Work to complete - Type the records that follow again exactly as written, but drop the pictures.

Material for the task -

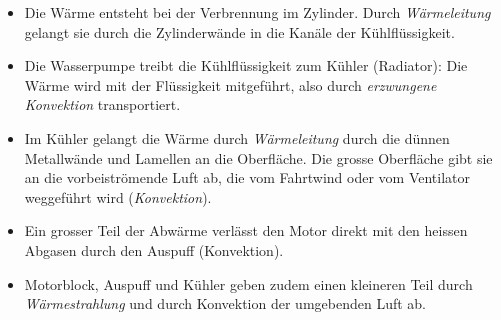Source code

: \begin{itemize}
\item Die Wärme entsteht bei der Verbrennung im Zylinder. Durch \emph{Wärmeleitung} gelangt sie durch die Zylinderwände in die Kanäle der Kühlflüssigkeit.
\item Die Wasserpumpe treibt die Kühlflüssigkeit zum Kühler (Radiator): Die Wärme wird mit der Flüssigkeit mitgeführt, also durch \emph{erzwungene Konvektion} transportiert.
\item Im Kühler gelangt die Wärme durch \emph{Wärmeleitung} durch die dünnen Metallwände und Lamellen an die Oberfläche. Die grosse Oberfläche gibt sie an die vorbeiströmende Luft ab, die vom Fahrtwind oder vom Ventilator weggeführt wird (\emph{Konvektion}).
\item Ein grosser Teil der Abwärme verlässt den Motor direkt mit den heissen Abgasen durch den Auspuff (Konvektion).
\item Motorblock, Auspuff und Kühler geben zudem einen kleineren Teil durch \emph{Wärmestrahlung} und durch Konvektion der umgebenden Luft ab.
\end{itemize}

Response area -
Source code

: \begin{itemize}
\item Die Wärme entsteht bei der Verbrennung im Zylinder. Durch \emph{Wärmeleitung} gelangt sie durch die Zylinderwände in die Kanäle der Kühlflüssigkeit.
\item Die Wasserpumpe treibt die Kühlflüssigkeit zum Kühler (Radiator): Die Wärme wird mit der Flüssigkeit mitgeführt, also durch \emph{erzwungene Konvektion} transportiert.
\item Im Kühler gelangt die Wärme durch \emph{Wärmeleitung} durch die dünnen Metallwände und Lamellen an die Oberfläche. Die grosse Oberfläche gibt sie an die vorbeiströmende Luft ab, die vom Fahrtwind oder vom Ventilator weggeführt wird (\emph{Konvektion}).
\item Ein grosser Teil der Abwärme verlässt den Motor direkt mit den heissen Abgasen durch den Auspuff (Konvektion).
\item Motorblock, Auspuff und Kühler geben zudem einen kleineren Teil durch \emph{Wärmestrahlung} und durch Konvektion der umgebenden Luft ab.
\end{itemize}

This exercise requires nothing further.